Si tratta, come molti sanno, di una forma di comunicazione commerciale che consiste nell’inserire o nel fare riferimento a un prodotto, a un servizio o a un marchio, nel cuore di un contenuto narrativo precostituito, sia esso un film cinematografico o televisivo, un video musicale, un videogioco, un programma di intrattenimento, riuscendo ad integrarsi con esso.

Se consideriamo i prezzi del Product Placement siamo sui 5.000 – 100.000 euro per un film cinema, 15.000 euro per la rotazione all’interno di un gioco video per 3 settimane.

Uno dei PP di cui ho parlato in questo blog è stato quello per Ford e Martin Solveig, dove parliamo di placement teatralizzato ovvero il prodotto si integra con la storia ed è funzionale ad essa. Nel mondo della telefonia l’iPhone riesce a classificarsi come oggetto più visto nelle ultime produzioni cinematografiche, presente anche su Sex and the city, tra gli altri numerosi PP.

Il rumore e il buzz che creano i product placement possono poi essere riutilizzate nelle campagne nel passaparola attraverso blogger per segnalare la presenza di un prodotto in un videoclip o in una scena di un film.
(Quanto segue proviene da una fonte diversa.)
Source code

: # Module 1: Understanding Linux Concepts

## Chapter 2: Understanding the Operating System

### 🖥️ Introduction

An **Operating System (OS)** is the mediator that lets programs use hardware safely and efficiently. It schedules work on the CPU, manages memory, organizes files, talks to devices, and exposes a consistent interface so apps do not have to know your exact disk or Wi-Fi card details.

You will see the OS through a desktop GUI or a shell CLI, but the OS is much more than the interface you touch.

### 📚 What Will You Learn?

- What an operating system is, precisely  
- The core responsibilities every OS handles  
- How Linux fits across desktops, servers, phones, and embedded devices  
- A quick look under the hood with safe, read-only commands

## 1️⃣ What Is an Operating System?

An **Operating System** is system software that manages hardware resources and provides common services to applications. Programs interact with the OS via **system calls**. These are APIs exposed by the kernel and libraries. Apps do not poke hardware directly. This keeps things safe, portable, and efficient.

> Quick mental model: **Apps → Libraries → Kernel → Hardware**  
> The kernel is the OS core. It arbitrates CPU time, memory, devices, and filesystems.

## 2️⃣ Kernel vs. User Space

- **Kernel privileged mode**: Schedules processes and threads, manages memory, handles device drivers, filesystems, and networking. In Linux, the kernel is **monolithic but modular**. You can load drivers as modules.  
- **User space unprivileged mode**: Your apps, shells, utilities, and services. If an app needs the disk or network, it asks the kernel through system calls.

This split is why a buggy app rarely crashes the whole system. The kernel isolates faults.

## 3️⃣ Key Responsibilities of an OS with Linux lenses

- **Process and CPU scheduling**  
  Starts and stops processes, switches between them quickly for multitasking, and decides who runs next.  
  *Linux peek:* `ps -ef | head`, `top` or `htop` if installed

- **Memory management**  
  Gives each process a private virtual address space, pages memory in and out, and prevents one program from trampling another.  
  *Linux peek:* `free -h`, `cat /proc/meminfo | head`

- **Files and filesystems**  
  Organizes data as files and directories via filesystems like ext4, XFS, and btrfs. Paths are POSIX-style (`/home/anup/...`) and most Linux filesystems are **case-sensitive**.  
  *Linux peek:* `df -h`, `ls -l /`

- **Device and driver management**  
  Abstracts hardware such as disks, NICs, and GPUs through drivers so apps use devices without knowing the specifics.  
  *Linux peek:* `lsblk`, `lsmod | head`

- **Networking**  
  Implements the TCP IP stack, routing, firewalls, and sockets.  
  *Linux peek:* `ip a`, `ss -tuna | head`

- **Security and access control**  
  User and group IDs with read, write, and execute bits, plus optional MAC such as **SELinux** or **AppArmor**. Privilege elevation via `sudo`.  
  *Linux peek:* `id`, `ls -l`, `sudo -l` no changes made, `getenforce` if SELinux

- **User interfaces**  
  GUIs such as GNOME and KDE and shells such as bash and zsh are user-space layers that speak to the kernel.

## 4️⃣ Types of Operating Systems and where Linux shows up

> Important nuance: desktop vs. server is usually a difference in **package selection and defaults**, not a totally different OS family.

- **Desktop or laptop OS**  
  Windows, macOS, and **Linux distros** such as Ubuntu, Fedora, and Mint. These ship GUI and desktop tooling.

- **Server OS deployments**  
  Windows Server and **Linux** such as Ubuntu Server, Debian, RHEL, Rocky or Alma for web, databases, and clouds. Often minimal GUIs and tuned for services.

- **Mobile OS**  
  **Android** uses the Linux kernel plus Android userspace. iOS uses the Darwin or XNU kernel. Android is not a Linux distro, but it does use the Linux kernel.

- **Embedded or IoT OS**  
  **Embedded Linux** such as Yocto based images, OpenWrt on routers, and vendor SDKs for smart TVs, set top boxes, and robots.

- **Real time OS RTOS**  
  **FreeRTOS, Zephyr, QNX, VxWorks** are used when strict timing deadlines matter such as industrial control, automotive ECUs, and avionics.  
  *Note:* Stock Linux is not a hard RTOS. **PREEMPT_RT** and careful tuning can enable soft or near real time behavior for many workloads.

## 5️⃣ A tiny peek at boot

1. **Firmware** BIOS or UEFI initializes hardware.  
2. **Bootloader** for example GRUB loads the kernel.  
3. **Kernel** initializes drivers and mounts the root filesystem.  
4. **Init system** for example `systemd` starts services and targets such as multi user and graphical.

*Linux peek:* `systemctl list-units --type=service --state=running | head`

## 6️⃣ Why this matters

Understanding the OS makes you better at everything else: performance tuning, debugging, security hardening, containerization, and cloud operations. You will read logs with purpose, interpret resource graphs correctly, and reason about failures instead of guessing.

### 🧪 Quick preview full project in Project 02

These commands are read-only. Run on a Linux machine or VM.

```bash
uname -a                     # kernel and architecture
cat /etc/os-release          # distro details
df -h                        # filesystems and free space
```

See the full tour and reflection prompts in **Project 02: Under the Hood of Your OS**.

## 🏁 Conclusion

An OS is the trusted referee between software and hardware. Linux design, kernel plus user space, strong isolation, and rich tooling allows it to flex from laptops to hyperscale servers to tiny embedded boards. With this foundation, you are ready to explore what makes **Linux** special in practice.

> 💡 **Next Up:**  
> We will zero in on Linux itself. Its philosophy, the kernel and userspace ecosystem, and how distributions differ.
In alcune situazioni diventa un contratto win-win poichè molti spettatori vanno a vedere il film proprio perchè si aspettano di vedere un prodotto di cui sono fan (una moto, un auto o un prodotto hi-tech), ma soprattutto questo effetto si ha se è il brand stesso a comunicare la propria partnership con il film (vedi James Bond).
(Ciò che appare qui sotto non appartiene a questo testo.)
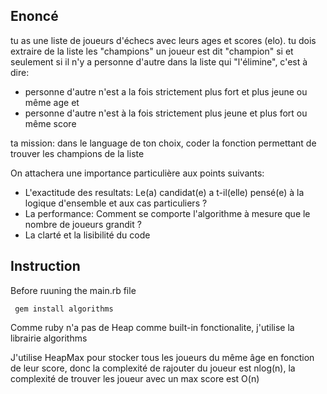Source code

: ## Enoncé

tu as une liste de joueurs d'échecs avec leurs ages et scores (elo).
tu dois extraire de la liste les "champions"
un joueur est dit "champion" si et seulement si il n'y a personne d'autre dans la liste qui "l'élimine", c'est à dire:
 - personne d'autre n'est a la fois strictement plus fort et plus jeune ou même age
et
 - personne d'autre n'est à la fois strictement plus jeune et plus fort ou même score

ta mission: dans le language de ton choix, coder la fonction permettant de trouver les champions de la liste

On attachera une importance particulière aux points suivants:
- L'exactitude des resultats: Le(a) candidat(e) a t-il(elle) pensé(e) à la logique d'ensemble et aux cas particuliers ?
- La performance: Comment se comporte l'algorithme à mesure que le nombre de joueurs grandit ?
- La clarté et la lisibilité du code

## Instruction

Before ruuning the main.rb file
```code
 gem install algorithms
```
Comme ruby n'a pas de Heap comme built-in fonctionalite, j'utilise la librairie algorithms

J'utilise HeapMax pour stocker tous les joueurs du même âge en fonction de leur score, donc la complexité de rajouter du joueur est nlog(n), la complexité de trouver les joueur avec un max score est O(n)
I giochi video diventano sempre più interessanti, in quanto prendono una fascia di età diversificata e in una situazione di fruizione differente rispetto al programma TV. Anche Obama ha tentato questa strada durante la campagna presidenziale con PP all’interno di Bounout Paradise.

Il rischio in questo caso è quello dello spam pubblicitario, soprattutto in luoghi dove meno le persone sono abituate a fruirne.

Per quanto riguarda i video virali la cosa è un po’ differete, in quanto sono studiati per rendere il brand il protagonista del video e non ornamento della storia. I costi di produzione oltre ad essere più bassi danno la possibilità di raggiungere un pubblico diversificato, nonchè la visione è più duratura nel tempo rispetto ad un film che ha una durata nei cinema limitata.

Ma che cosa succederà se la legge per il Product Placement dovesse diventare più flessibile in Europa e in Italia dunque? Creare un buon PP all’interno dei programmi di intrattenimento sarà sicuramente difficile e si rischierà forse di creare un over-spam all’interno dei palinsesti.

Mi è capitato di recente, per citare un esempio, di visionare il film “Torno a vivere da solo” (pessimo film all’italiana) proprio perchè mi avevano detto del PP al suo interno e mi sono incuriosito. Le inquadrature sui vari gadget e prodotti GUESS mi sono sembrate fini a se stesse e non sempre integrate con il plot.